DATASET EXTRACT:
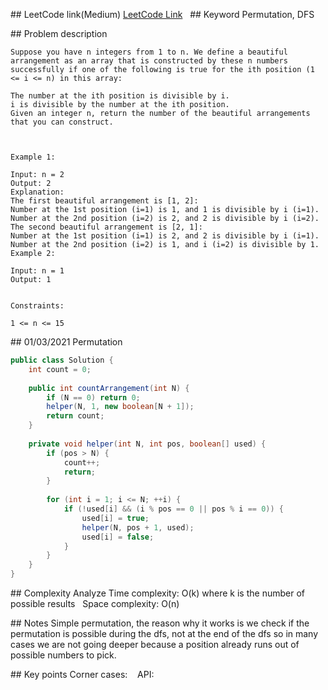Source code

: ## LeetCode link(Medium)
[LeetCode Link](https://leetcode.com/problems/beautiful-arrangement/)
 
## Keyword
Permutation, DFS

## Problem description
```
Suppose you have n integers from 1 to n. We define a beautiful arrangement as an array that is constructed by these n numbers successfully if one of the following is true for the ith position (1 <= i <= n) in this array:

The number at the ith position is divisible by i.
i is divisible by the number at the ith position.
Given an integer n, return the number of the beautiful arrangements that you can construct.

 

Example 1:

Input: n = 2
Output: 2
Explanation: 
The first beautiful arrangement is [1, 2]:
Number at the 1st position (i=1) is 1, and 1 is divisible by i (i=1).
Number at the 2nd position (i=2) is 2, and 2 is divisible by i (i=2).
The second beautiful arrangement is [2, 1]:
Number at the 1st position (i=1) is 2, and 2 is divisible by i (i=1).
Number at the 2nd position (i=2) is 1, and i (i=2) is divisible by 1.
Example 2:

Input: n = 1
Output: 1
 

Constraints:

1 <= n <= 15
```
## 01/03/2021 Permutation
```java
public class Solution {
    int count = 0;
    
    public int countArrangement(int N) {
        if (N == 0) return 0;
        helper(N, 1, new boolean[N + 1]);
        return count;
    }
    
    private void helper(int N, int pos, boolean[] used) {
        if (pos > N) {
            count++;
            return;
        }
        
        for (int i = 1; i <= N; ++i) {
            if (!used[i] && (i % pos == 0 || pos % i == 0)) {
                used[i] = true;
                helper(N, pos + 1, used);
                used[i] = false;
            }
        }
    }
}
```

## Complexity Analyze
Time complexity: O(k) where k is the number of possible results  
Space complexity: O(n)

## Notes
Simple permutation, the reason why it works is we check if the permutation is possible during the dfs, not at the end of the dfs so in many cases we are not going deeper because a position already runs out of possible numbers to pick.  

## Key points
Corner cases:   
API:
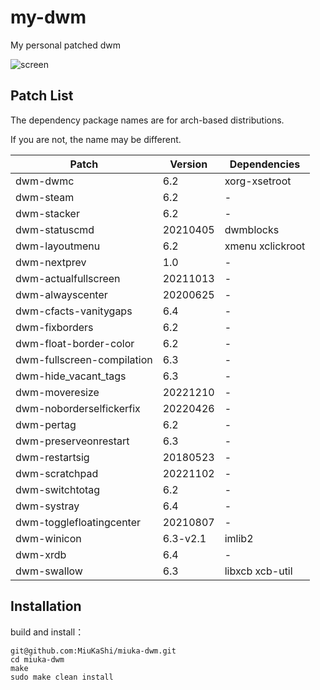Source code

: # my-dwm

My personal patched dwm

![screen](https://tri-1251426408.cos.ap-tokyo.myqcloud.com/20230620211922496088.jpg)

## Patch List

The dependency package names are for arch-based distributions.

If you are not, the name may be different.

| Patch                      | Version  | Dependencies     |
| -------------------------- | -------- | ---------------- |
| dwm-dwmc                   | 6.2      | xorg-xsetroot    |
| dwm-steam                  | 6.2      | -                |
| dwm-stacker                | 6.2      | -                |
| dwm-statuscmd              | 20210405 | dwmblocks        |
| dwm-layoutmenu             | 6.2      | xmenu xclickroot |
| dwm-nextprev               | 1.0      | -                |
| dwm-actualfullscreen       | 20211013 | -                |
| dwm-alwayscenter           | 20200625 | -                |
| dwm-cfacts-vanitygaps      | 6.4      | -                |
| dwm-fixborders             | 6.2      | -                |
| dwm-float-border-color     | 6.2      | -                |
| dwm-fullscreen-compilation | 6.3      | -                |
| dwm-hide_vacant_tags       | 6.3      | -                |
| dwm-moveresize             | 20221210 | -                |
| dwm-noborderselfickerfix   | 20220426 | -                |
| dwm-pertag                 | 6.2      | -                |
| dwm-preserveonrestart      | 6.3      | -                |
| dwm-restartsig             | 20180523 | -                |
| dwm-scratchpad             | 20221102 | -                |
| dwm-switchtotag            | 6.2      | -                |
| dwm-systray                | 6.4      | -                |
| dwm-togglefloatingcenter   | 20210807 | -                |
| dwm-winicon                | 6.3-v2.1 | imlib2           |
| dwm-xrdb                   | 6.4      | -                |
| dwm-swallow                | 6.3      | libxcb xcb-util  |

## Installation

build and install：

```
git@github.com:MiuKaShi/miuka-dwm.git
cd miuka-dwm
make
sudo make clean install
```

TASK ITEM: What lines in the listing above contain the word "miuka"? Show each one.

RESULT FOR THIS TASK:
git@github.com:MiuKaShi/miuka-dwm.git
cd miuka-dwm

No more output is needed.